* _Task statement_
Omit the pictures, and output the rest of the entries exactly as written.

* _Available data_
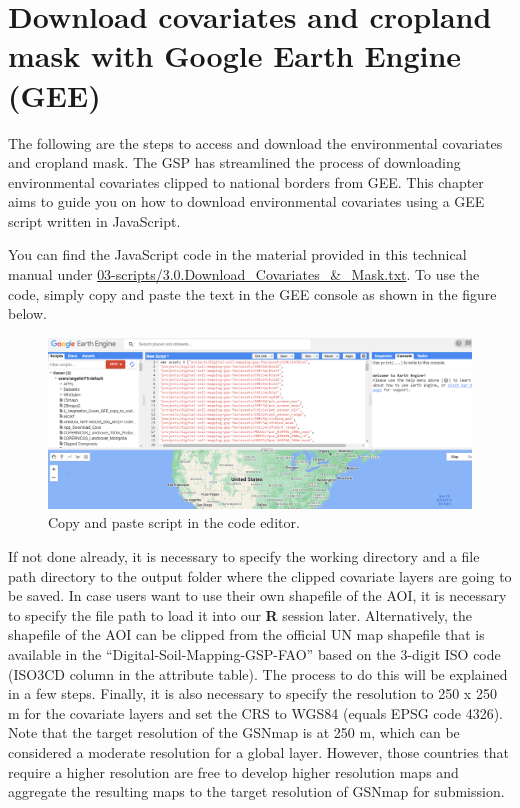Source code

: \documentclass[
  10pt,
  b5paper,
  oneside]{book}
\begin{document}
\hypertarget{download-covariates-and-cropland-mask-with-google-earth-engine-gee}{%
\section{Download covariates and cropland mask with Google Earth Engine (GEE)}\label{download-covariates-and-cropland-mask-with-google-earth-engine-gee}}

The following are the steps to access and download the environmental covariates and cropland mask. The GSP has streamlined the process of downloading environmental covariates clipped to national borders from GEE. This chapter aims to guide you on how to download environmental covariates using a GEE script written in JavaScript.

You can find the JavaScript code in the material provided in this technical manual under \href{https://github.com/FAO-GSP/GSNmap-TM/tree/main/Digital-Soil-Mapping/03-Scripts}{03-scripts/3.0.Download\_Covariates\_\&\_Mask.txt}. To use the code, simply copy and paste the text in the GEE console as shown in the figure below.

\begin{figure}
\includegraphics[width=1\linewidth]{images/javaScript_GEE} \caption{Copy and paste script in the code editor.}\label{fig:screenshot}
\end{figure}

If not done already, it is necessary to specify the working directory and a file path directory to the output folder where the clipped covariate layers are going to be saved. In case users want to use their own shapefile of the AOI, it is necessary to specify the file path to load it into our \textbf{R} session later. Alternatively, the shapefile of the AOI can be clipped from the official UN map shapefile that is available in the ``Digital-Soil-Mapping-GSP-FAO'' based on the 3-digit ISO code (ISO3CD column in the attribute table). The process to do this will be explained in a few steps. Finally, it is also necessary to specify the resolution to 250 x 250 m for the covariate layers and set the CRS to WGS84 (equals EPSG code 4326). Note that the target resolution of the GSNmap is at 250 m, which can be considered a moderate resolution for a global layer. However, those countries that require a higher resolution are free to develop higher resolution maps and aggregate the resulting maps to the target resolution of GSNmap for submission.
\end{document}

* _Response for this exercise_
Source code

: \documentclass[
  10pt,
  b5paper,
  oneside]{book}
\begin{document}
\hypertarget{download-covariates-and-cropland-mask-with-google-earth-engine-gee}{%
\section{Download covariates and cropland mask with Google Earth Engine (GEE)}\label{download-covariates-and-cropland-mask-with-google-earth-engine-gee}}

The following are the steps to access and download the environmental covariates and cropland mask. The GSP has streamlined the process of downloading environmental covariates clipped to national borders from GEE. This chapter aims to guide you on how to download environmental covariates using a GEE script written in JavaScript.

You can find the JavaScript code in the material provided in this technical manual under \href{https://github.com/FAO-GSP/GSNmap-TM/tree/main/Digital-Soil-Mapping/03-Scripts}{03-scripts/3.0.Download\_Covariates\_\&\_Mask.txt}. To use the code, simply copy and paste the text in the GEE console as shown in the figure below.

\begin{figure}
\includegraphics[width=1\linewidth]{images/javaScript_GEE} \caption{Copy and paste script in the code editor.}\label{fig:screenshot}
\end{figure}

If not done already, it is necessary to specify the working directory and a file path directory to the output folder where the clipped covariate layers are going to be saved. In case users want to use their own shapefile of the AOI, it is necessary to specify the file path to load it into our \textbf{R} session later. Alternatively, the shapefile of the AOI can be clipped from the official UN map shapefile that is available in the ``Digital-Soil-Mapping-GSP-FAO'' based on the 3-digit ISO code (ISO3CD column in the attribute table). The process to do this will be explained in a few steps. Finally, it is also necessary to specify the resolution to 250 x 250 m for the covariate layers and set the CRS to WGS84 (equals EPSG code 4326). Note that the target resolution of the GSNmap is at 250 m, which can be considered a moderate resolution for a global layer. However, those countries that require a higher resolution are free to develop higher resolution maps and aggregate the resulting maps to the target resolution of GSNmap for submission.
\end{document}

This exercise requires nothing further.